- **Assignment**:
Filter the entries down to the lines containing "Rule", and copy those lines.

Stored data entries
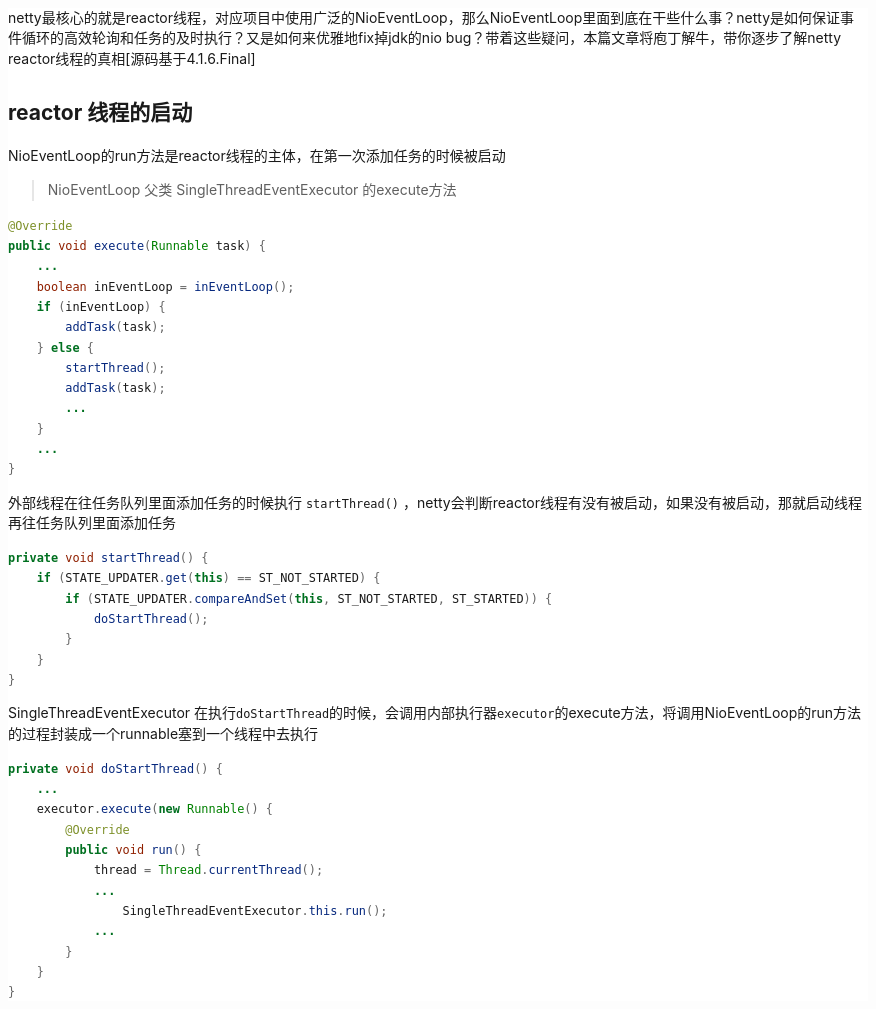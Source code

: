 netty最核心的就是reactor线程，对应项目中使用广泛的NioEventLoop，那么NioEventLoop里面到底在干些什么事？netty是如何保证事件循环的高效轮询和任务的及时执行？又是如何来优雅地fix掉jdk的nio bug？带着这些疑问，本篇文章将庖丁解牛，带你逐步了解netty reactor线程的真相[源码基于4.1.6.Final]

## reactor 线程的启动

NioEventLoop的run方法是reactor线程的主体，在第一次添加任务的时候被启动

> NioEventLoop 父类 SingleThreadEventExecutor 的execute方法



```java
@Override
public void execute(Runnable task) {
    ...
    boolean inEventLoop = inEventLoop();
    if (inEventLoop) {
        addTask(task);
    } else {
        startThread();
        addTask(task);
        ...
    }
    ...
}
```

外部线程在往任务队列里面添加任务的时候执行 `startThread()` ，netty会判断reactor线程有没有被启动，如果没有被启动，那就启动线程再往任务队列里面添加任务



```java
private void startThread() {
    if (STATE_UPDATER.get(this) == ST_NOT_STARTED) {
        if (STATE_UPDATER.compareAndSet(this, ST_NOT_STARTED, ST_STARTED)) {
            doStartThread();
        }
    }
}
```

SingleThreadEventExecutor 在执行`doStartThread`的时候，会调用内部执行器`executor`的execute方法，将调用NioEventLoop的run方法的过程封装成一个runnable塞到一个线程中去执行



```java
private void doStartThread() {
    ...
    executor.execute(new Runnable() {
        @Override
        public void run() {
            thread = Thread.currentThread();
            ...
                SingleThreadEventExecutor.this.run();
            ...
        }
    }
}
```
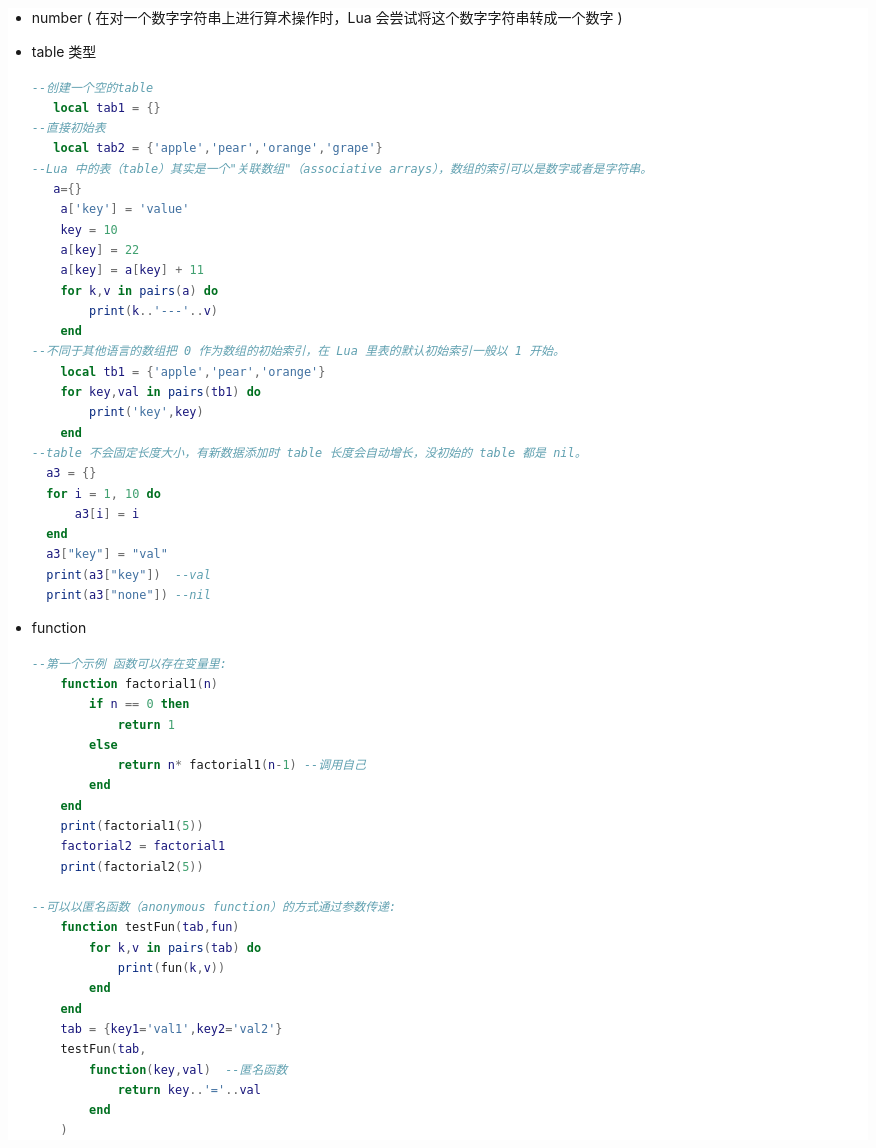    * number ( 在对一个数字字符串上进行算术操作时，Lua 会尝试将这个数字字符串转成一个数字 ) 

   * table 类型

     ```lua
     --创建一个空的table
     	local tab1 = {}
     --直接初始表
     	local tab2 = {'apple','pear','orange','grape'}
     --Lua 中的表（table）其实是一个"关联数组"（associative arrays），数组的索引可以是数字或者是字符串。
     	a={}
         a['key'] = 'value'
         key = 10
         a[key] = 22
         a[key] = a[key] + 11
         for k,v in pairs(a) do 
             print(k..'---'..v)
         end
     --不同于其他语言的数组把 0 作为数组的初始索引，在 Lua 里表的默认初始索引一般以 1 开始。
         local tb1 = {'apple','pear','orange'}
         for key,val in pairs(tb1) do
             print('key',key)
         end
     --table 不会固定长度大小，有新数据添加时 table 长度会自动增长，没初始的 table 都是 nil。
       a3 = {}
       for i = 1, 10 do
           a3[i] = i
       end
       a3["key"] = "val"
       print(a3["key"])  --val
       print(a3["none"]) --nil
     ```

   * function

     ```lua
     --第一个示例 函数可以存在变量里:
         function factorial1(n)
             if n == 0 then
                 return 1
             else 
                 return n* factorial1(n-1) --调用自己
             end
         end
         print(factorial1(5))
         factorial2 = factorial1
         print(factorial2(5))

     --可以以匿名函数（anonymous function）的方式通过参数传递:
         function testFun(tab,fun)
             for k,v in pairs(tab) do
                 print(fun(k,v))
             end
         end
         tab = {key1='val1',key2='val2'}
         testFun(tab,
             function(key,val)  --匿名函数
                 return key..'='..val
             end
         )
     ```
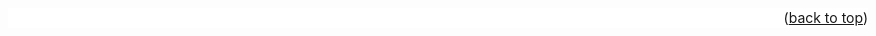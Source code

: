 <p align="right">(<a href="#top">back to top</a>)</p>





[contributors-shield]: https://img.shields.io/github/contributors/othneildrew/Best-README-Template.svg?style=for-the-badge
[contributors-url]: https://github.com/DeceptivelySimpleTechnologies/aafdata/graphs/contributors
[forks-shield]: https://img.shields.io/github/forks/othneildrew/Best-README-Template.svg?style=for-the-badge
[forks-url]: https://github.com/DeceptivelySimpleTechnologies/aafdata/network/members
[stars-shield]: https://img.shields.io/github/stars/othneildrew/Best-README-Template.svg?style=for-the-badge
[stars-url]: https://github.com/DeceptivelySimpleTechnologies/aafdata/stargazers
[issues-shield]: https://img.shields.io/github/issues/othneildrew/Best-README-Template.svg?style=for-the-badge
[issues-url]: https://github.com/DeceptivelySimpleTechnologies/aafdata/issues
[license-shield]: https://img.shields.io/badge/license-gpl-f39f37?style=for-the-badge
[license-url]: https://github.com/DeceptivelySimpleTechnologies/aafdata/blob/master/LICENSE.txt
[linkedin-shield]: https://img.shields.io/badge/-LinkedIn-black.svg?style=for-the-badge&logo=linkedin&colorB=555
[linkedin-url]: https://www.linkedin.com/company/deceptively-simple-technologies/
[product-screenshot]: /Postman_JSON_Response_Data.png



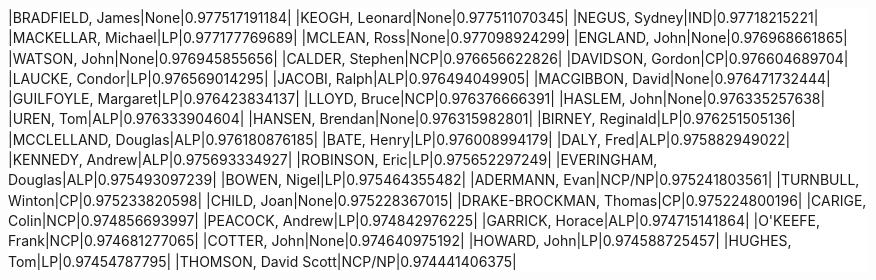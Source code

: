 |BRADFIELD, James|None|0.977517191184|
|KEOGH, Leonard|None|0.977511070345|
|NEGUS, Sydney|IND|0.97718215221|
|MACKELLAR, Michael|LP|0.977177769689|
|MCLEAN, Ross|None|0.977098924299|
|ENGLAND, John|None|0.976968661865|
|WATSON, John|None|0.976945855656|
|CALDER, Stephen|NCP|0.976656622826|
|DAVIDSON, Gordon|CP|0.976604689704|
|LAUCKE, Condor|LP|0.976569014295|
|JACOBI, Ralph|ALP|0.976494049905|
|MACGIBBON, David|None|0.976471732444|
|GUILFOYLE, Margaret|LP|0.976423834137|
|LLOYD, Bruce|NCP|0.976376666391|
|HASLEM, John|None|0.976335257638|
|UREN, Tom|ALP|0.976333904604|
|HANSEN, Brendan|None|0.976315982801|
|BIRNEY, Reginald|LP|0.976251505136|
|MCCLELLAND, Douglas|ALP|0.976180876185|
|BATE, Henry|LP|0.976008994179|
|DALY, Fred|ALP|0.975882949022|
|KENNEDY, Andrew|ALP|0.975693334927|
|ROBINSON, Eric|LP|0.975652297249|
|EVERINGHAM, Douglas|ALP|0.975493097239|
|BOWEN, Nigel|LP|0.975464355482|
|ADERMANN, Evan|NCP/NP|0.975241803561|
|TURNBULL, Winton|CP|0.975233820598|
|CHILD, Joan|None|0.975228367015|
|DRAKE-BROCKMAN, Thomas|CP|0.975224800196|
|CARIGE, Colin|NCP|0.974856693997|
|PEACOCK, Andrew|LP|0.974842976225|
|GARRICK, Horace|ALP|0.974715141864|
|O'KEEFE, Frank|NCP|0.974681277065|
|COTTER, John|None|0.974640975192|
|HOWARD, John|LP|0.974588725457|
|HUGHES, Tom|LP|0.97454787795|
|THOMSON, David Scott|NCP/NP|0.974441406375|
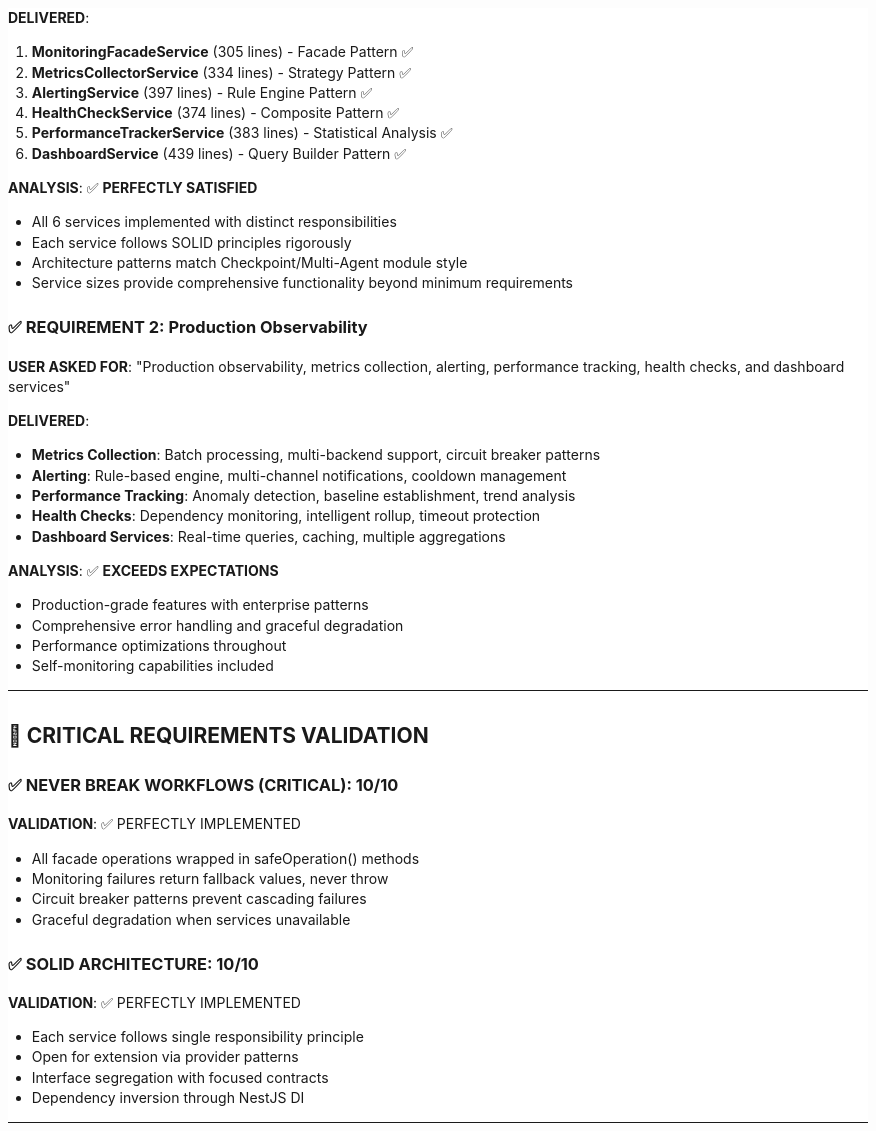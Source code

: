 **DELIVERED**:

1. **MonitoringFacadeService** (305 lines) - Facade Pattern ✅
2. **MetricsCollectorService** (334 lines) - Strategy Pattern ✅  
3. **AlertingService** (397 lines) - Rule Engine Pattern ✅
4. **HealthCheckService** (374 lines) - Composite Pattern ✅
5. **PerformanceTrackerService** (383 lines) - Statistical Analysis ✅
6. **DashboardService** (439 lines) - Query Builder Pattern ✅

**ANALYSIS**: ✅ **PERFECTLY SATISFIED**

- All 6 services implemented with distinct responsibilities
- Each service follows SOLID principles rigorously
- Architecture patterns match Checkpoint/Multi-Agent module style
- Service sizes provide comprehensive functionality beyond minimum requirements

### ✅ REQUIREMENT 2: Production Observability

**USER ASKED FOR**: "Production observability, metrics collection, alerting, performance tracking, health checks, and dashboard services"

**DELIVERED**:

- **Metrics Collection**: Batch processing, multi-backend support, circuit breaker patterns
- **Alerting**: Rule-based engine, multi-channel notifications, cooldown management
- **Performance Tracking**: Anomaly detection, baseline establishment, trend analysis
- **Health Checks**: Dependency monitoring, intelligent rollup, timeout protection
- **Dashboard Services**: Real-time queries, caching, multiple aggregations

**ANALYSIS**: ✅ **EXCEEDS EXPECTATIONS**

- Production-grade features with enterprise patterns
- Comprehensive error handling and graceful degradation
- Performance optimizations throughout
- Self-monitoring capabilities included

---

## 🚨 CRITICAL REQUIREMENTS VALIDATION

### ✅ NEVER BREAK WORKFLOWS (CRITICAL): 10/10

**VALIDATION**: ✅ PERFECTLY IMPLEMENTED

- All facade operations wrapped in safeOperation() methods
- Monitoring failures return fallback values, never throw
- Circuit breaker patterns prevent cascading failures
- Graceful degradation when services unavailable

### ✅ SOLID ARCHITECTURE: 10/10

**VALIDATION**: ✅ PERFECTLY IMPLEMENTED

- Each service follows single responsibility principle
- Open for extension via provider patterns
- Interface segregation with focused contracts
- Dependency inversion through NestJS DI

---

- **Response area**:
3. **AlertingService** (397 lines) - Rule Engine Pattern ✅
- **Alerting**: Rule-based engine, multi-channel notifications, cooldown management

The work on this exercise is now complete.